Use Case UK

UK use case scenarios tagging, tracking and reverse supply chain modeling in Leeds, England

For several years there has been a discussion about whether or not 2-D-barcodes could be helpful for the fight against counterfeiting. 2-D-barcodes on packets and blisters could help consumers to trace their products back and to gain insurances whether or not they are dealing with an original and potent product or with a counterfeited product, which might be potentially harmful. It would also help manufacturers to make a decision to recall certain charges and leave others in the shelves. Applications to read barcodes and 2-D-barcodes are available for most mobile phones for free from the Internet.
However, so far no services are available. GS1 a UK standardization company is strongly supporting the move and manufacturers and the National Health Service do not deny the potential benefit for all user groups.
The risks of medication not being properly tagged and encoded caught the public’s eye in 2009 when famous actor Dennis’ Quaid got into a life threatening situation through an accidental overdose which could have easily been avoided if the drug information could have been read out by the dispensing nurse. The nurse did not realize that the concentration of the drug she was dispensing was the adult dose and not the children’s prescription. Medichem Leeds is a Pharmacy Whole Seller from Leeds, UK who have been involved in research on tagging and tracking before.

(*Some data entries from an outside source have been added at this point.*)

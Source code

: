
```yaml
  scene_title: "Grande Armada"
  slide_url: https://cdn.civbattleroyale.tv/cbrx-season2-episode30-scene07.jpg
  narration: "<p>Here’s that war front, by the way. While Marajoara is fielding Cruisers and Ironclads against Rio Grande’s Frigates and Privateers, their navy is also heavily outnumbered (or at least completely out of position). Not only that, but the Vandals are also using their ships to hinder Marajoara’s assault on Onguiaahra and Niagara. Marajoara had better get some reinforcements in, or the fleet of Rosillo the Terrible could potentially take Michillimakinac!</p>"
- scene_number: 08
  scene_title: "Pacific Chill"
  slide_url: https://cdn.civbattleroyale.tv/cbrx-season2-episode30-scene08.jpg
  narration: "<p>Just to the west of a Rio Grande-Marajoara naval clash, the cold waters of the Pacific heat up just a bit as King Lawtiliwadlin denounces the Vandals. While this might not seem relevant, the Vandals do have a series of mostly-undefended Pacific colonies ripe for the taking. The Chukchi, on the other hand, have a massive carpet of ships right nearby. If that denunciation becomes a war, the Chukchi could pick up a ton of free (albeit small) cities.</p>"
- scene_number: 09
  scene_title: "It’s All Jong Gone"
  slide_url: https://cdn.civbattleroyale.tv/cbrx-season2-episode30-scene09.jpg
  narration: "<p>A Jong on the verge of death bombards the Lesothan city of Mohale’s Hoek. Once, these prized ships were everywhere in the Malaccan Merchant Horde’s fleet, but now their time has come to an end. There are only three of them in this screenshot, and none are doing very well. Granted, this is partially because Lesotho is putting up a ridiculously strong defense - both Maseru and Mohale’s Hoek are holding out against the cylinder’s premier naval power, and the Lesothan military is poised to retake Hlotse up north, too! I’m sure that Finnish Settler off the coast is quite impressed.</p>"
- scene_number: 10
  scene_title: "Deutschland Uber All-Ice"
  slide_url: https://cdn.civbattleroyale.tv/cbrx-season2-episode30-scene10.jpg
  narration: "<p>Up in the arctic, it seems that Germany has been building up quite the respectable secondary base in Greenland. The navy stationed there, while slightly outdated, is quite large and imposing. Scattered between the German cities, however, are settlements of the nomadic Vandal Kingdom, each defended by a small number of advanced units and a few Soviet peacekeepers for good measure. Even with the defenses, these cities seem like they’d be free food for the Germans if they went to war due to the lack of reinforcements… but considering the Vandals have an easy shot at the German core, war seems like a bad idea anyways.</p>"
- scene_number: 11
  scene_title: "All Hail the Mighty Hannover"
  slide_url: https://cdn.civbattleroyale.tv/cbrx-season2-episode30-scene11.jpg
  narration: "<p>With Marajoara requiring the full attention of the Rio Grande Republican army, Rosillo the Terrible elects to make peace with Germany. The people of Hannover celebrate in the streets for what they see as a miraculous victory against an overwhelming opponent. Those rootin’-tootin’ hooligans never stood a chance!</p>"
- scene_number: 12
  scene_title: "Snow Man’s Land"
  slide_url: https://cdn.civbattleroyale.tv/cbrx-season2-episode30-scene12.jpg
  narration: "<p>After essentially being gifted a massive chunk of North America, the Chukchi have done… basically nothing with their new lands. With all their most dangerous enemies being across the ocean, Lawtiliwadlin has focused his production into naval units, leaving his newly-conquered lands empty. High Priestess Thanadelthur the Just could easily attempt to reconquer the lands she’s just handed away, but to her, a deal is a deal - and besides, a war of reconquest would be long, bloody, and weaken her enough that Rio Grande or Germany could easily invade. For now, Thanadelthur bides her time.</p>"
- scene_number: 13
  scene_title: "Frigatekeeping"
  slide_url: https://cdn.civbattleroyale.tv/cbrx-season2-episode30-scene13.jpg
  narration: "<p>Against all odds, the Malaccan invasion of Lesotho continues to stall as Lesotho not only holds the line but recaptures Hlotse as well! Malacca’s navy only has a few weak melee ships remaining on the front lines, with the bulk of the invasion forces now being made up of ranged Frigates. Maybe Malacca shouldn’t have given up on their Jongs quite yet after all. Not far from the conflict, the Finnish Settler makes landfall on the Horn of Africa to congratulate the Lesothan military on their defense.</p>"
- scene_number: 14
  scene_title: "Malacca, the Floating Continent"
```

Medichem Leeds wants to tag 10000 medication and pharmaceutical products such as Insulin Pens over a test period of 6-8 months. Medichem Leeds will follow GS1 standards and 2-D-Barcode tags will be attached to their retail products but the idea is to manufacture generic drugs for the European market fitted with barcodes on the package and the blisters containing the medication to enable end-users to use FI-technology to scan and identify the drugs at any time, any how and anywhere. This has become even more interesting as 4G networks are going to be rolled out in Leeds and the UK already in the coming year. Medichem Leeds will also create a repository and start to deposit product related information, which then can be accessed by the users. There will be different use case scenarios running through alpha and beta versions of prototyping:

Experimentation Site:

Medichem Leeds is a research conducting SME with 25 employees in Leeds, England, UK. The pharmacy has partly retail business and partly wholesale business with medication, medical equipment and consumables delivered to practices and hospitals. Medichem Leeds has their own production line in preparation and is aiming to sell their own branded pharmaceuticals manufactured in Asia within the next year on the European market.

Case 1:

Medication in the UK is normally repacked in the retail business. Currently the generic package is fitted with a printed or handwritten sticker attached to the pack by the pharmacist. For -testing 2-D-Barcode stickers will simply be attached to the prescribed medication boxes and end-users will be able to scan the tag and will receive information on when they purchased the drugs, which member of staff served them, how much they were charged, etc.

Case 2:

Medical products such as Insulin Pens, Glucometers, blood pressure machines, etc. will be fitted with a tag and users will be able to scan their product with their smart phones. They will be able to watch a video describing the use of the product. Naturally they will be able to replay the video as many times as they like. This will replace in some cases several doctor’s visits or visit to the pharmacy. In the α version the products are simply tagged with a tag which will be printed at the pharmacy when the customer purchases the product. The video clips might be available from the manufacturer or will be produced as part of the project (which is stall subject to negotiations).

Case 3:

As a next step in the development Medichem Leeds will use the barcodes on pharmaceuticals and medical products, which are created in particular for Medichem Leeds and will conduct -trials.

Use case Specifications

StandardizationThe project will utilize and follow existing GS1 standards
FI-PPP GEsUse case relevant GEs are the IOT GE to link the printer and reader devices with the database to store information in real time and the Data/Context Management GE in order to integrate information from different sources.
Usage specific ApplicationsWill be necessary to identify the members of staff who processed the order and to build the database on a local private cloud. The extent of the usage specific application depends on the extent and quality of the GEs available in April 2013.
Sample SizeIn the a-phase of each use case we are expecting a sample size of n=200-1000 (medical devices are sold in smaller numbers than medication). Once the b phase commences we expect the process to easily reach thousands and ultimately hundred thousands of tags.

The development process will follow the double-looped approach outlined in the technical part of the FI-STAR proposal. The project will follow existing GS1 standards. Medichem Leeds will receive support for the development of cloud based services from Celestor Ltd. Medichem Leeds will appoint programmers and will contribute staff to conduct the study. Ethical approval is not needed but for the avoidance of any doubt we can apply for ethical approval once the grant has been allocated and rectified.Medichem Leeds will collaborate with all other FI-STAR experimentation sites and also feed into the community building activities. Medichem Leeds will be very active in terms of dissemination and distribution.